First backfilled series, yay! For some of these, particularly the old ones, I will just be stealing the Instagram captions for the words, then adding to it. Or not. We’ll see… But here’s the first one:

Caption:

One thing I have learned is effort rarely wholly equals an excellent product, and that is extra true in art. I have wanted to do a mini project just like the one here for months and have put it off, but when I finally did, boom it worked. It was easy, inspiring, and fun. That’s what art is about, not necessarily the nine month long photo book project, but the quick night shoot at home that I can feel just as inspired and proud about. Both are equally important and meaningful. Effort doesn’t alway mean excellence, follow what fits.

(click the photo to go to next)

This is one of my favorite photo projects that I’ve done in the past 12 months. I had the idea to do it since I had moved into that space in September ‘21. I remember the first night I slept there, I lay on the floor, on my pad, and stared at the wall where the light was casting a shape ( _MG_2119) on the wall. It was definitely a feeling and image I needed to capture at some point. I ended up editing a different photo (_MG_2117 2) for the final series because it fits better in the group, and was less cluttered, compositionally, without the lines through the light. I feel like Invading Light 1 & 3 capture that the best, but I love the defocused look of Invading Light 2 as well. Most, if not all were shot on manual focus, purposely out of focus, and all were handheld at a slow shutter speed to try and introduce a slightly more unsettled piece to the images. I feel like it turned out so well, and has been an inspiring series for me in the fact that I set out with an intention to capture a feeling from a memory, and it worked.

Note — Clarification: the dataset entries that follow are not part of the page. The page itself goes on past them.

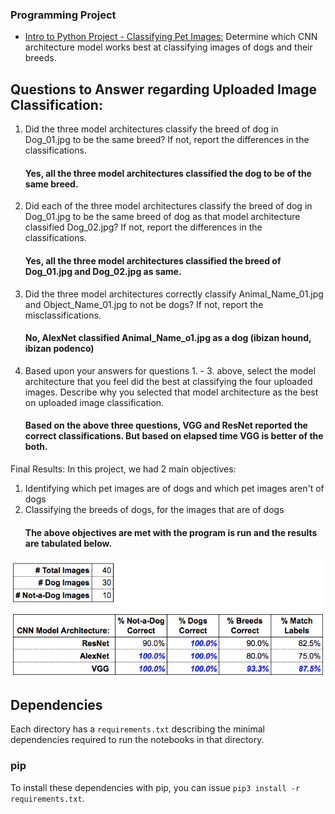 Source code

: ### Programming Project
* [Intro to Python Project - Classifying Pet Images:](https://github.com/udacity/AIPND-revision/tree/master/intropyproject-classify-pet-images "Classifying Pet Images Project") Determine which CNN architecture model works best at classifying images of dogs and their breeds.


## Questions to Answer regarding Uploaded Image Classification:

1.	Did the three model architectures classify the breed of dog in Dog_01.jpg to be the same breed? If not, report the differences in the classifications.

     ####  Yes, all the three model architectures classified the dog to be of the same breed.  

2.	 Did each of the three model architectures classify the breed of dog in Dog_01.jpg to be the same breed of dog as that model architecture classified Dog_02.jpg? If not, report the differences in the classifications.

     ####  Yes, all the three model architectures classified the breed of Dog_01.jpg and Dog_02.jpg as same.  
 
3.	Did the three model architectures correctly classify Animal_Name_01.jpg and Object_Name_01.jpg to not be dogs? If not, report the misclassifications.
     ####  No, AlexNet classified Animal_Name_o1.jpg as a dog (ibizan hound, ibizan podenco)
 
4.	Based upon your answers for questions 1. - 3. above, select the model architecture that you feel did the best at classifying the four uploaded images. Describe why you selected that model architecture as the best on uploaded image classification.
     ####  Based on the above three questions, VGG and ResNet reported the correct classifications. But based on elapsed time VGG is better of the both. 
Final Results:
In this project, we had 2 main objectives:
1.	Identifying which pet images are of dogs and which pet images aren't of dogs
2.	Classifying the breeds of dogs, for the images that are of dogs
     ####  The above objectives are met with the program is run and the results are tabulated below. 
 
[logo]: ./intropyproject-classify-pet-images/img.png

![logo]


## Dependencies

Each directory has a `requirements.txt` describing the minimal dependencies required to run the notebooks in that directory.

### pip

To install these dependencies with pip, you can issue `pip3 install -r requirements.txt`.


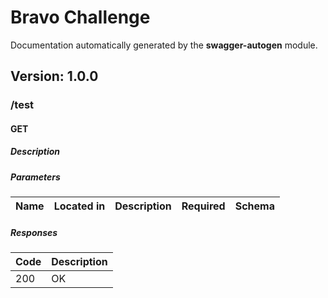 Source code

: # Bravo Challenge
Documentation automatically generated by the <b>swagger-autogen</b> module.

## Version: 1.0.0

### /test

#### GET
##### Description

##### Parameters

| Name | Located in | Description | Required | Schema |
| ---- | ---------- | ----------- | -------- | ---- |

##### Responses

| Code | Description |
| ---- | ----------- |
| 200 | OK |
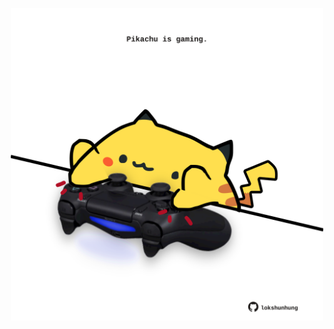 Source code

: <!-- built at 03/01/2024, 12:00:43 UTC -->
<p align="center">
  <img width="500" height="500" src="./ReadmeImage.svg">
</p>
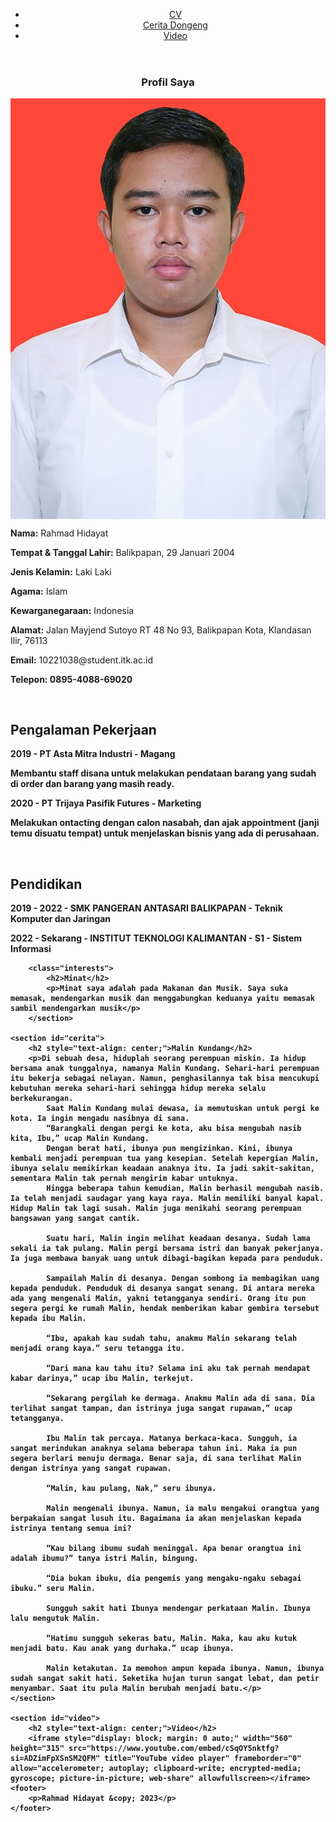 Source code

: <!DOCTYPE html>
<html lang="en">
<head>
    <meta charset="UTF-8">
    <meta name="viewport" content="width=device-width, initial-scale=1.0">
    <title>CV Saya</title>
    <link rel="stylesheet" href="style.css">
</head>
<body>
    <header>
        <nav>
            <ul>
                <li><a href="#profil">CV</a></li>
                <li><a href="#cerita">Cerita Dongeng</a></li>
                <li><a href="#video">Video</a></li>
            </ul>
        </nav>
    </header>
    <section>
    <section id="profil">
        <h1 style="text-align: center;">Profil Saya</h1>
        <img src="yhhh.jpg" alt="Foto Profil" id="potoprofil" style="display: block; margin: 0 auto;">
        <p><strong>Nama:</strong> Rahmad Hidayat</p>
        <p><strong>Tempat & Tanggal Lahir:</strong> Balikpapan, 29 Januari 2004</p>
        <p><strong>Jenis Kelamin:</strong> Laki Laki</p>
        <p><strong>Agama:</strong> Islam</p>
        <p><strong>Kewarganegaraan:</strong> Indonesia</p>
            <p><strong>Alamat:</strong> Jalan Mayjend Sutoyo RT 48 No 93, Balikpapan Kota, Klandasan Ilir, 76113</p>
            <p><strong>Email:</strong> 10221038@student.itk.ac.id</p>
            <p><strong>Telepon:</> 0895-4088-69020</p><br>
        <div class="experience">
            <h2>Pengalaman Pekerjaan</h2>
            <p><strong>2019</strong> - PT Asta Mitra Industri - Magang</p>
            <p>Membantu staff disana untuk melakukan pendataan barang yang sudah di order dan barang yang masih ready.</p>
            <p><strong>2020</strong> - PT Trijaya Pasifik Futures - Marketing</p>
            <p>Melakukan ontacting dengan calon nasabah, dan ajak appointment (janji temu disuatu tempat) untuk menjelaskan bisnis yang ada di perusahaan.</p><br>
        </div>
        <span>
            <class="education">
            <h2>Pendidikan</h2>
            <p><strong>2019 - 2022</strong> - SMK PANGERAN ANTASARI BALIKPAPAN - Teknik Komputer dan Jaringan</p>
            <p><strong>2022 - Sekarang</strong> - INSTITUT TEKNOLOGI KALIMANTAN - S1 - Sistem Informasi </p>
        </span>

        <class="interests">
            <h2>Minat</h2>
            <p>Minat saya adalah pada Makanan dan Musik. Saya suka memasak, mendengarkan musik dan menggabungkan keduanya yaitu memasak sambil mendengarkan musik</p>
        </section>

    <section id="cerita">
        <h2 style="text-align: center;">Malin Kundang</h2>
        <p>Di sebuah desa, hiduplah seorang perempuan miskin. Ia hidup bersama anak tunggalnya, namanya Malin Kundang. Sehari-hari perempuan itu bekerja sebagai nelayan. Namun, penghasilannya tak bisa mencukupi kebutuhan mereka sehari-hari sehingga hidup mereka selalu berkekurangan.
            Saat Malin Kundang mulai dewasa, ia memutuskan untuk pergi ke kota. Ia ingin mengadu nasibnya di sana.
            “Barangkali dengan pergi ke kota, aku bisa mengubah nasib kita, Ibu,” ucap Malin Kundang.
            Dengan berat hati, ibunya pun mengizinkan. Kini, ibunya kembali menjadi perempuan tua yang kesepian. Setelah kepergian Malin, ibunya selalu memikirkan keadaan anaknya itu. Ia jadi sakit-sakitan, sementara Malin tak pernah mengirim kabar untuknya.
            Hingga beberapa tahun kemudian, Malin berhasil mengubah nasib. Ia telah menjadi saudagar yang kaya raya. Malin memiliki banyal kapal. Hidup Malin tak lagi susah. Malin juga menikahi seorang perempuan bangsawan yang sangat cantik.

            Suatu hari, Malin ingin melihat keadaan desanya. Sudah lama sekali ia tak pulang. Malin pergi bersama istri dan banyak pekerjanya. Ia juga membawa banyak uang untuk dibagi-bagikan kepada para penduduk.
            
            Sampailah Malin di desanya. Dengan sombong ia membagikan uang kepada penduduk. Penduduk di desanya sangat senang. Di antara mereka ada yang mengenali Malin, yakni tetangganya sendiri. Orang itu pun segera pergi ke rumah Malin, hendak memberikan kabar gembira tersebut kepada ibu Malin.
            
            “Ibu, apakah kau sudah tahu, anakmu Malin sekarang telah menjadi orang kaya.” seru tetangga itu.
            
            “Dari mana kau tahu itu? Selama ini aku tak pernah mendapat kabar darinya,” ucap ibu Malin, terkejut.
            
            “Sekarang pergilah ke dermaga. Anakmu Malin ada di sana. Dia terlihat sangat tampan, dan istrinya juga sangat rupawan,” ucap tetangganya.
            
            Ibu Malin tak percaya. Matanya berkaca-kaca. Sungguh, ia sangat merindukan anaknya selama beberapa tahun ini. Maka ia pun segera berlari menuju dermaga. Benar saja, di sana terlihat Malin dengan istrinya yang sangat rupawan.
            
            “Malin, kau pulang, Nak,” seru ibunya.
            
            Malin mengenali ibunya. Namun, ia malu mengakui orangtua yang berpakaian sangat lusuh itu. Bagaimana ia akan menjelaskan kepada istrinya tentang semua ini?
            
            “Kau bilang ibumu sudah meninggal. Apa benar orangtua ini adalah ibumu?” tanya istri Malin, bingung.
            
            “Dia bukan ibuku, dia pengemis yang mengaku-ngaku sebagai ibuku.” seru Malin.
            
            Sungguh sakit hati Ibunya mendengar perkataan Malin. Ibunya lalu mengutuk Malin.
            
            “Hatimu sungguh sekeras batu, Malin. Maka, kau aku kutuk menjadi batu. Kau anak yang durhaka.” ucap ibunya.
            
            Malin ketakutan. Ia memohon ampun kepada ibunya. Namun, ibunya sudah sangat sakit hati. Seketika hujan turun sangat lebat, dan petir menyambar. Saat itu pula Malin berubah menjadi batu.</p>
    </section>

    <section id="video">
        <h2 style="text-align: center;">Video</h2>
        <iframe style="display: block; margin: 0 auto;" width="560" height="315" src="https://www.youtube.com/embed/cSqOY5nktfg?si=ADZimFpXSnSM2QFM" title="YouTube video player" frameborder="0" allow="accelerometer; autoplay; clipboard-write; encrypted-media; gyroscope; picture-in-picture; web-share" allowfullscreen></iframe>
    <footer>
        <p>Rahmad Hidayat &copy; 2023</p>
    </footer>
</body>
</html>
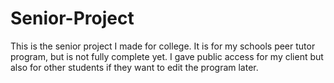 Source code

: # Senior-Project
This is the senior project I made for college. It is for my schools peer tutor program, but is not fully complete yet.
I gave public access for my client but also for other students if they want to edit the program later.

Another reason I love this one is that it was something I put off so long, and when I finally did it, it seemed to work so easily, hence the caption. It is something I try to remember in all aspects of life. Excellence comes from ease, not effort. That doesn’t mean there isn’t hard work in good art. Just that when hard work is going into good art. It doesn’t necessarily feel like hard work.

Here is a partial contact sheet. I can’t find any of the original, out-of-camera photos, unfortunately, but I have 16 of the ones I took that night, including the five edited versions above.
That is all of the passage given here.